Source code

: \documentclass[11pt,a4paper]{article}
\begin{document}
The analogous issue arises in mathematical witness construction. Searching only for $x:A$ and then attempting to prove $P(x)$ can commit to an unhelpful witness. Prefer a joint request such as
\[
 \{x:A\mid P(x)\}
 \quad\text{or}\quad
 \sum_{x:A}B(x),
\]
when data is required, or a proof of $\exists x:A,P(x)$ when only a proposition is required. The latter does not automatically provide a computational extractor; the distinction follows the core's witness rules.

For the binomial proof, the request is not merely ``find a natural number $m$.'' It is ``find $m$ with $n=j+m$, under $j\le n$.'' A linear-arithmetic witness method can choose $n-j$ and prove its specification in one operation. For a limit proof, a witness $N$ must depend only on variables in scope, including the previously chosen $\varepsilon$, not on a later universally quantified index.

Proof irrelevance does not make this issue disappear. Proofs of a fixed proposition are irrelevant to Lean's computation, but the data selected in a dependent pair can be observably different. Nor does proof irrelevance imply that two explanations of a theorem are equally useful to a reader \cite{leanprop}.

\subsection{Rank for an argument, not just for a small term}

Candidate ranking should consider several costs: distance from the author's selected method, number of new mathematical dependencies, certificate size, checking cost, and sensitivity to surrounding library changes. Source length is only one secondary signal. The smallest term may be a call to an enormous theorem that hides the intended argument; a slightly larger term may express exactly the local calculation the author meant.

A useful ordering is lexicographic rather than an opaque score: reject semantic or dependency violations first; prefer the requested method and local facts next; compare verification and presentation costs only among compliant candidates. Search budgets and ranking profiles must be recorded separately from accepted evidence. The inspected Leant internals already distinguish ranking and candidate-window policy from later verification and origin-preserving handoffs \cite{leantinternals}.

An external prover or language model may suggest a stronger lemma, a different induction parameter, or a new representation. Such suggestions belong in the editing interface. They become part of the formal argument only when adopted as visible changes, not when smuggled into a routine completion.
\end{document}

----

The task: Write out the entries above word for word.

Output:
Source code

: \documentclass[11pt,a4paper]{article}
\begin{document}
The analogous issue arises in mathematical witness construction. Searching only for $x:A$ and then attempting to prove $P(x)$ can commit to an unhelpful witness. Prefer a joint request such as
\[
 \{x:A\mid P(x)\}
 \quad\text{or}\quad
 \sum_{x:A}B(x),
\]
when data is required, or a proof of $\exists x:A,P(x)$ when only a proposition is required. The latter does not automatically provide a computational extractor; the distinction follows the core's witness rules.

For the binomial proof, the request is not merely ``find a natural number $m$.'' It is ``find $m$ with $n=j+m$, under $j\le n$.'' A linear-arithmetic witness method can choose $n-j$ and prove its specification in one operation. For a limit proof, a witness $N$ must depend only on variables in scope, including the previously chosen $\varepsilon$, not on a later universally quantified index.

Proof irrelevance does not make this issue disappear. Proofs of a fixed proposition are irrelevant to Lean's computation, but the data selected in a dependent pair can be observably different. Nor does proof irrelevance imply that two explanations of a theorem are equally useful to a reader \cite{leanprop}.

\subsection{Rank for an argument, not just for a small term}

Candidate ranking should consider several costs: distance from the author's selected method, number of new mathematical dependencies, certificate size, checking cost, and sensitivity to surrounding library changes. Source length is only one secondary signal. The smallest term may be a call to an enormous theorem that hides the intended argument; a slightly larger term may express exactly the local calculation the author meant.

A useful ordering is lexicographic rather than an opaque score: reject semantic or dependency violations first; prefer the requested method and local facts next; compare verification and presentation costs only among compliant candidates. Search budgets and ranking profiles must be recorded separately from accepted evidence. The inspected Leant internals already distinguish ranking and candidate-window policy from later verification and origin-preserving handoffs \cite{leantinternals}.

An external prover or language model may suggest a stronger lemma, a different induction parameter, or a new representation. Such suggestions belong in the editing interface. They become part of the formal argument only when adopted as visible changes, not when smuggled into a routine completion.
\end{document}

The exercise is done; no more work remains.